Re: panic: mutex Giant not owned at /usr/src/sys/kern/tty_ttydisc.c:1127

From: Julian Elischer <julian_at_elischer.org>
Date: Sat, 24 Jan 2009 15:06:48 -0800
Maksim Yevmenkin wrote:
> Hans Petter,
> 
>>> i'm sorry, did i mention there is no sleeping in netgraph? :-)
>>>
>>> again, sorry, but this is not going to work. you still doing
>>> UBT_LOCK()/UBT_UNLOCK() in netgraph method. that is you are trying to
>>> grab the same lock that is used for locking interfaces.
>> Yes, you have to do that.
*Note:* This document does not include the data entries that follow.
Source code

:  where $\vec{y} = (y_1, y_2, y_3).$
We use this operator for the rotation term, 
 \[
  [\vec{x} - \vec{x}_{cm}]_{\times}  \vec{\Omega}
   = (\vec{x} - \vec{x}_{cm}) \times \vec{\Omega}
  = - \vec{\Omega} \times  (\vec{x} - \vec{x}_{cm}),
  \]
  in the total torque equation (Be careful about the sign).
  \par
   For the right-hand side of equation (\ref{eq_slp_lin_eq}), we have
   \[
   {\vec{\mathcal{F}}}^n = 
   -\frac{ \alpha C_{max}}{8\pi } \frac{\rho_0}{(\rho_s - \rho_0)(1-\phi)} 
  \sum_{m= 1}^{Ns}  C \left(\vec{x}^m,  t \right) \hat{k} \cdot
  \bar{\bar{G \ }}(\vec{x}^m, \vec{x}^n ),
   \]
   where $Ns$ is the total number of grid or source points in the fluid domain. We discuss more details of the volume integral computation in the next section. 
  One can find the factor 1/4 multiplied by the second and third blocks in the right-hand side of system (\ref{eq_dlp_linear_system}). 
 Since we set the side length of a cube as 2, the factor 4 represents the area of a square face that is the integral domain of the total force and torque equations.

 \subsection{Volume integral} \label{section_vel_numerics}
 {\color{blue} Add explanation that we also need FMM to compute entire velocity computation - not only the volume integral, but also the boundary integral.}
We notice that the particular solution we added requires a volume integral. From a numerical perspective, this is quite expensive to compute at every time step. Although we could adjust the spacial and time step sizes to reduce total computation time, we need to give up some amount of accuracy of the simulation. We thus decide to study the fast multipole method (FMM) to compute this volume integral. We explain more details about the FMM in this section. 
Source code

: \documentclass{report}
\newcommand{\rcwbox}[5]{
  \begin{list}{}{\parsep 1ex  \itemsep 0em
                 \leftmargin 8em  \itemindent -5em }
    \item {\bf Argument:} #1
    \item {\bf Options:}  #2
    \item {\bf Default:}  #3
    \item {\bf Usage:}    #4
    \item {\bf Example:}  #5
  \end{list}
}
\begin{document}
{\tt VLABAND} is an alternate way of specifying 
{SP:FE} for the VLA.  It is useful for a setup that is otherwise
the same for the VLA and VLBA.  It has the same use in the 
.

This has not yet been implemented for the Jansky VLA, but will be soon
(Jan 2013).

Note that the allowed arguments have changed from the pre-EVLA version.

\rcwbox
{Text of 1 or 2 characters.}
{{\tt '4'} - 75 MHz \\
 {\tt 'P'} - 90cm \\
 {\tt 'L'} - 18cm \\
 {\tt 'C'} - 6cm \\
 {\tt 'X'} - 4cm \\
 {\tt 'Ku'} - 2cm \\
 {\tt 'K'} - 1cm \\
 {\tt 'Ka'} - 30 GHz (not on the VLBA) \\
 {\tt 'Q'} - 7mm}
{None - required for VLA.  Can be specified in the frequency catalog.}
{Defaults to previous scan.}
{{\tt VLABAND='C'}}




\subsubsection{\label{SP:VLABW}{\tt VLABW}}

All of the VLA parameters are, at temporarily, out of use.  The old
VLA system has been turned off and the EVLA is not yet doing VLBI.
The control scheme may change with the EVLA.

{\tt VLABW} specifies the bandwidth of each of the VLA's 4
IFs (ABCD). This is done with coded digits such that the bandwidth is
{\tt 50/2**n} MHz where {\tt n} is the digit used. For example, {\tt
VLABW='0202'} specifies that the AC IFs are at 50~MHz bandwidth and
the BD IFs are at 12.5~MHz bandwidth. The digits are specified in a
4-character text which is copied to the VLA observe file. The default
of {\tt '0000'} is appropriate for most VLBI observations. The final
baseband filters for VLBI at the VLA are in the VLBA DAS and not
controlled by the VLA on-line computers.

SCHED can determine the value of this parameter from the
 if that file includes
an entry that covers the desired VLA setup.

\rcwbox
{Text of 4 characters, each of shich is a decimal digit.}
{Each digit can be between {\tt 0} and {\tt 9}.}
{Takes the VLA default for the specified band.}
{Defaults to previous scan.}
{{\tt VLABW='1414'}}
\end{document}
Else you end up with a state nightmare with the
>> taskqueue where you don't know in the end if you should start or stop the USB
>> interface!
> 
> exactly!
> 
>>> more importantly, like i said before, usb2_transfer_stop() does
>>> USB_BUS_LOCK()/USB_BUS_UNLOCK(). is there a guarantee that another usb
>>> device will not do something synchronously over the same usb bus?
>> Every time something is done synchronously the USB_BUS_LOCK() is dropped. This
>> mutex is only used when filling out DMA structures and when touching USB
>> hardware registers. I cannot see that this will take any time at all. We are
>> talking about microseconds of congestion time! USB_BUS_LOCK() is a mutex and
>> not a SX lock! A mutex cannot sleep in the same way an SX lock can.
> 
> from what i can see you are _NOT_ using _SPIN_ mutexes (aka spin
> locks). you are using regular mutexes. let me quote locking(9) man
> page
> 
> "
> Mutexes
>      Basically (regular) mutexes will deschedule the thread if the mutex can
>      not be acquired.  A non-spin mutex can be considered to be equivalent to
>      getting a write lock on an rw_lock (see below),
> "
> 
> so, if thread can not get mutex it will be descheduled. this
> absolutely can not happen in netgraph!

Having said htat in the past I think that things have progressed to 
the point where this needs clarification.
Mutexes are now ok as long as the transitive set doesn't include 
anything that takes too long.

this has probably been true for a year or so.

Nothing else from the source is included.